So, yes, while rear-wheel drive could be a bit more fun and exciting, the all-wheel grip really boosts this car’s overall dynamics and all-conditions ability. This is not a fragile or sensitive sports car that you’ll be too frighten to take out on a rainy day. In fact, quite the contrary. You’ll look forward to those dark and stormy days.
With air suspension as standard there is a high expectation on the ride quality. However, there is a noticeable choppiness experienced on some surfaces. It can crash and shudder as well if you’re on a country road that features a lot of changing surfaces. Even in comfort mode. In saying that, this is an AMG and thus it is a sports car. We also notice these tyres are very thinly wrapped around those drool-inducing wheels (245/35 front, 275/30 back). For us, the ride is ideal but some traditional buyers shopping in this segment might want a smoother setup.
Air suspension does provide a wide variety of modes, so that’s definitely a big benefit. And all modes feel quite different, which helps to increase the car’s overall versatility as well. You can also select the high-tempo Sport+ mode for the powertrain and then revert back to the comfort suspension mode. In other words, you can chop and change various parameters to suit your desires.

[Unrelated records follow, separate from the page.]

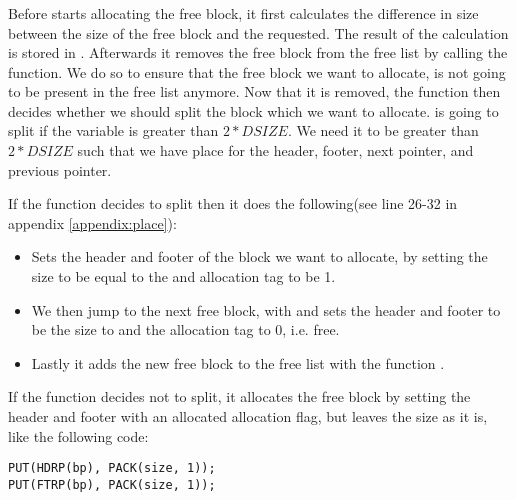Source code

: \subsubsection{}
Before  starts allocating the free block, it first calculates the difference in size between the size of the free block and the requested. The result of the calculation is stored in .
Afterwards it removes the free block from the free list by calling the  function. We do so to ensure that the free block we want to allocate, 
is not going to be present in the free list anymore. Now that it is removed, the function then decides whether we should split the block which we want to allocate. 
 is going to split if the variable  is greater than $2 * DSIZE$.
We need it to be greater than $2 * DSIZE$ such that we have place for the header, footer, next pointer, and previous pointer. 

If the function decides to split then it does the following(see line 26-32 in appendix \ref{appendix:place}): 
\begin{itemize}
    \item Sets the header and footer of the block we want to allocate, by setting the size to be equal to the  and allocation tag to be 1.
    \item We then jump to the next free block, with  and sets the header and footer to be the size to  and the allocation tag to 0, i.e. free.
    \item Lastly it adds the new free block to the free list with the function .
\end{itemize}

If the  function decides not to split, it allocates the free block by setting the header and footer with an allocated allocation flag, but leaves the size as it is, like the following code:
\begin{lstlisting}
PUT(HDRP(bp), PACK(size, 1));
PUT(FTRP(bp), PACK(size, 1)); 
\end{lstlisting}

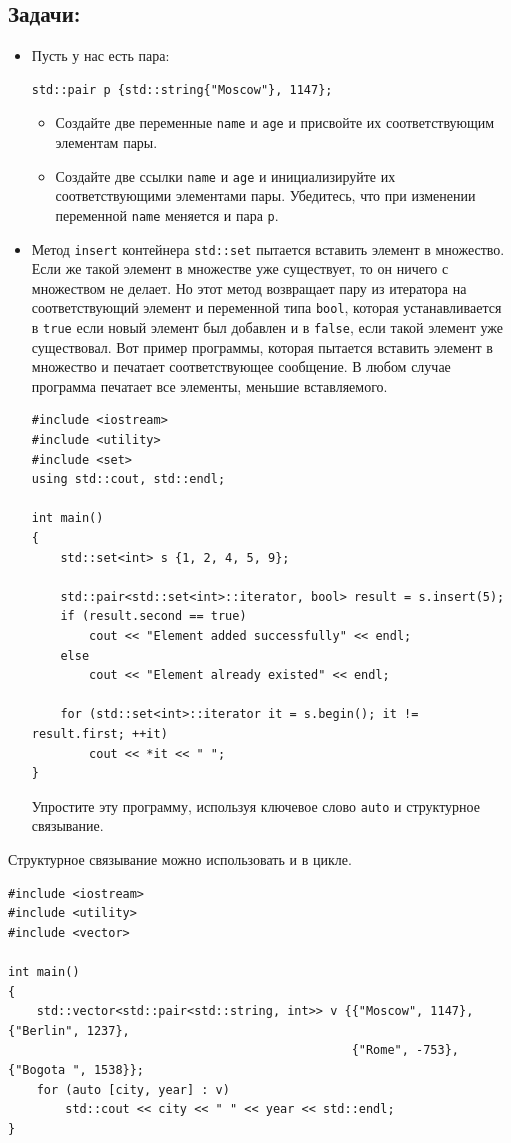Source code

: \documentclass{article}
\begin{document}
\subsection*{Задачи:}
\begin{itemize}
\item Пусть у нас есть пара:
\begin{lstlisting}
std::pair p {std::string{"Moscow"}, 1147};
\end{lstlisting}
\begin{itemize}
\item Создайте две переменные \texttt{name} и \texttt{age} и присвойте их соответствующим элементам пары.
\item Создайте две ссылки \texttt{name} и \texttt{age} и инициализируйте их соответствующими элементами пары. Убедитесь, что при изменении переменной \texttt{name} меняется и пара \texttt{p}.
\end{itemize}

\item Метод \texttt{insert} контейнера \texttt{std::set}  пытается вставить элемент в множество. Если же такой элемент в множестве уже существует, то он ничего с множеством не делает. Но этот метод возвращает пару из итератора на соответствующий элемент и переменной типа \texttt{bool}, которая устанавливается в \texttt{true} если новый элемент был добавлен и в \texttt{false}, если такой элемент уже существовал. Вот пример программы, которая пытается вставить элемент в множество и печатает соответствующее сообщение. В любом случае программа печатает все элементы, меньшие вставляемого.

\begin{lstlisting}
#include <iostream>
#include <utility>
#include <set>
using std::cout, std::endl;

int main() 
{
    std::set<int> s {1, 2, 4, 5, 9};
    
    std::pair<std::set<int>::iterator, bool> result = s.insert(5);
    if (result.second == true)
        cout << "Element added successfully" << endl;
    else
        cout << "Element already existed" << endl;
    
    for (std::set<int>::iterator it = s.begin(); it != result.first; ++it)
        cout << *it << " ";
}
\end{lstlisting}
Упростите эту программу, используя ключевое слово \texttt{auto} и структурное связывание.
\end{itemize}
\newpage
Структурное связывание можно использовать и в цикле.
\begin{lstlisting}
#include <iostream>
#include <utility>
#include <vector>

int main() 
{
    std::vector<std::pair<std::string, int>> v {{"Moscow", 1147}, {"Berlin", 1237}, 
                                                {"Rome", -753},  {"Bogota ", 1538}};
    for (auto [city, year] : v)
        std::cout << city << " " << year << std::endl;
}
\end{lstlisting}
\end{document}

2021 Mercedes-AMG E 53 Coupe – THE VIDEO
2021 Mercedes-AMG E 53 Coupe – THE VERDICT
Looks can be deceiving. Here, this appears to be calm, reserved and highly refined. But this has turned out to be a much more versatile and significantly quicker vehicle than we were expecting. Largely thanks to the extremely competent all-wheel drive system. In that sense it is a wolf in sheep’s clothing. We simply adore this inline-six engine, too. It sounds so good and it’s capable of unleashing V8-like performance.
Our main concern here is simply the price. Do you fork out almost $200k on one of these, or keep saving and get the mack daddy E 63 S V8? Mind you, that’s another $100k away. And it comes in sedan form only.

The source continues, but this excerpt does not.